───── Source data ─────
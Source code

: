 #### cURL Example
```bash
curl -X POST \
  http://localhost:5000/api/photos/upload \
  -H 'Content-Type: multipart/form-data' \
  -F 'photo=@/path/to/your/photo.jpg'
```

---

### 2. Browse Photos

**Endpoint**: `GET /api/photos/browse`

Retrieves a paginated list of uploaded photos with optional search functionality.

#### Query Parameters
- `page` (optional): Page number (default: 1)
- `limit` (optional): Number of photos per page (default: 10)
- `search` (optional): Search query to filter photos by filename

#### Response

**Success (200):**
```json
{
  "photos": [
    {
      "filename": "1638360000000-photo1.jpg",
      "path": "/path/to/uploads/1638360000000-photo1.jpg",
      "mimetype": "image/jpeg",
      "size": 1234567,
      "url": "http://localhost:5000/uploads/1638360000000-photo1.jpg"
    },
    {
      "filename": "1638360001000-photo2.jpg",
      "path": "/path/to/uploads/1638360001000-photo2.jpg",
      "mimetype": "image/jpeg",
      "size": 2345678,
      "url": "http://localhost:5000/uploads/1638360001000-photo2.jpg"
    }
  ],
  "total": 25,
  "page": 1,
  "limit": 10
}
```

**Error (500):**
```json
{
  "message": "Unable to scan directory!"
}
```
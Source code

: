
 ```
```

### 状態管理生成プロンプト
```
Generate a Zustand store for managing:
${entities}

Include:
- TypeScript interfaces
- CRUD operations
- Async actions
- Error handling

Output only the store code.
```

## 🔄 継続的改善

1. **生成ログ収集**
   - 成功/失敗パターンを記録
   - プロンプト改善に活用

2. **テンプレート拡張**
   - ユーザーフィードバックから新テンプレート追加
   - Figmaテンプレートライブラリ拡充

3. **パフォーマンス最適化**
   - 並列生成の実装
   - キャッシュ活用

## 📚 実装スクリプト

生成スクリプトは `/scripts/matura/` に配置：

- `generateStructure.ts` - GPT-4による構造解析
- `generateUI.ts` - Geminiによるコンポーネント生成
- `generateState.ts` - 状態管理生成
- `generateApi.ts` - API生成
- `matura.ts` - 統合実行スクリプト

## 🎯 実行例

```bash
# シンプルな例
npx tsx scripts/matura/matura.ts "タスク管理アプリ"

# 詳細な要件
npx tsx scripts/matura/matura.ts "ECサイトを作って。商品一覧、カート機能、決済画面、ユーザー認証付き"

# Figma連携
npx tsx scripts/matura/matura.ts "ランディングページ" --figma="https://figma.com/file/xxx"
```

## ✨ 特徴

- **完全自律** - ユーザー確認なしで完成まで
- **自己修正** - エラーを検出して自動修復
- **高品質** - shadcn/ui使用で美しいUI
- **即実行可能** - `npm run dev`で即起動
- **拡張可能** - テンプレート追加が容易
─────
What to produce >> Give again, exactly as written, the lines running from the first line of the data above through the line that contains "number (default: 1)".

Exercise output >>
Source code

: #### cURL Example
```bash
curl -X POST \
  http://localhost:5000/api/photos/upload \
  -H 'Content-Type: multipart/form-data' \
  -F 'photo=@/path/to/your/photo.jpg'
```

---

### 2. Browse Photos

**Endpoint**: `GET /api/photos/browse`

Retrieves a paginated list of uploaded photos with optional search functionality.

#### Query Parameters
- `page` (optional): Page number (default: 1)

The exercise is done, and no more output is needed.